It's two inches long, is shaped like a phallus and is commonly associated with wood.   A middle school joke?  No, it's a new species of stinkhorn mushroom discovered on the African island of Sao Tome and named after Robert Drewes, Curator of Herpetology at the California Academy of Sciences.

Phallus drewesii belongs to a group of mushrooms known as stinkhorns which give off a foul, rotting meat odor. There are 28 other species of Phallus fungi worldwide, but this particular species is notable for its small size, white net-like stem, and brown spore-covered head. It is also the only Phallus species to curve downward instead of upward. 

"The mushroom emerges from an egg and elongates over four hours," says Dennis Desjardin, professor at  San Francisco State University who is also a Fellow of the California Academy of Sciences. "Its odor attracts flies who consume the spores and disperse them throughout the forest."

Desjardin and Brian Perry, also of San Francisco State University, named the new species after Drewes as an acknowledgment of his "inspiration and fortitude to initiate, coordinate and lead multiorganism biotic surveys on Sao Tome and Principe," according to the Mycologia paper.
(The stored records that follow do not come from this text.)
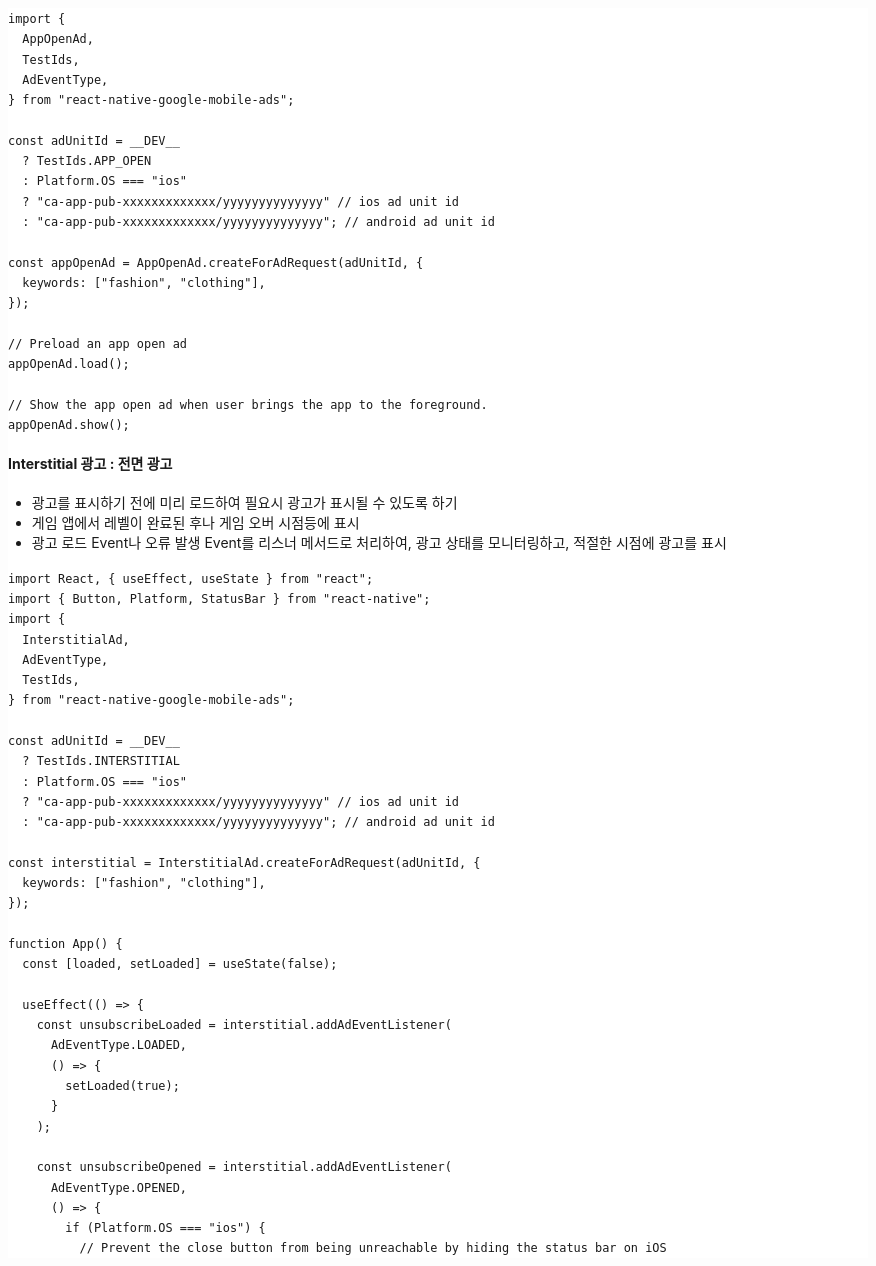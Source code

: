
 ```tsx
import {
  AppOpenAd,
  TestIds,
  AdEventType,
} from "react-native-google-mobile-ads";

const adUnitId = __DEV__
  ? TestIds.APP_OPEN
  : Platform.OS === "ios"
  ? "ca-app-pub-xxxxxxxxxxxxx/yyyyyyyyyyyyyy" // ios ad unit id
  : "ca-app-pub-xxxxxxxxxxxxx/yyyyyyyyyyyyyy"; // android ad unit id

const appOpenAd = AppOpenAd.createForAdRequest(adUnitId, {
  keywords: ["fashion", "clothing"],
});

// Preload an app open ad
appOpenAd.load();

// Show the app open ad when user brings the app to the foreground.
appOpenAd.show();
```

#### Interstitial 광고 : 전면 광고

- 광고를 표시하기 전에 미리 로드하여 필요시 광고가 표시될 수 있도록 하기
- 게임 앱에서 레벨이 완료된 후나 게임 오버 시점등에 표시
- 광고 로드 Event나 오류 발생 Event를 리스너 메서드로 처리하여, 광고 상태를 모니터링하고, 적절한 시점에 광고를 표시

```tsx
import React, { useEffect, useState } from "react";
import { Button, Platform, StatusBar } from "react-native";
import {
  InterstitialAd,
  AdEventType,
  TestIds,
} from "react-native-google-mobile-ads";

const adUnitId = __DEV__
  ? TestIds.INTERSTITIAL
  : Platform.OS === "ios"
  ? "ca-app-pub-xxxxxxxxxxxxx/yyyyyyyyyyyyyy" // ios ad unit id
  : "ca-app-pub-xxxxxxxxxxxxx/yyyyyyyyyyyyyy"; // android ad unit id

const interstitial = InterstitialAd.createForAdRequest(adUnitId, {
  keywords: ["fashion", "clothing"],
});

function App() {
  const [loaded, setLoaded] = useState(false);

  useEffect(() => {
    const unsubscribeLoaded = interstitial.addAdEventListener(
      AdEventType.LOADED,
      () => {
        setLoaded(true);
      }
    );

    const unsubscribeOpened = interstitial.addAdEventListener(
      AdEventType.OPENED,
      () => {
        if (Platform.OS === "ios") {
          // Prevent the close button from being unreachable by hiding the status bar on iOS
```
"It's a wonderful honor and great fun to have this phallus-shaped fungus named after me," says Drewes. "I have been immortalized in the scientific record."

Phallus drewesii is not the first species to bear Drewes' name. A small moss frog native to South Africa (Arthroleptella drewesii) and a blind worm snake from Kenya (Leptotyphlops drewesi) were described in 1994 and 1996, respectively.

Over a span of forty years, Drewes has embarked on 36 expeditions to 19 African countries, where he has focused on the evolutionary relationships, natural history, and biogeography of amphibians and reptiles. Recently, he has turned his attention to Sao Tome and Principe, located in the Gulf of Guinea off Africa's west coast. Although it is a tiny nation - at 370 square miles, only about eight times the size of San Francisco - it hosts a number of plants, fungi, mammals, birds, reptiles, and amphibians found nowhere else on Earth.

Since 2001, Drewes has organized four multidisciplinary expeditions to the islands in an effort to document their biodiversity and gather data for conservation plans.

Phallus drewesii was one of 225 fungus species that Desjardin and Perry collected during the 2006 and 2008 expeditions.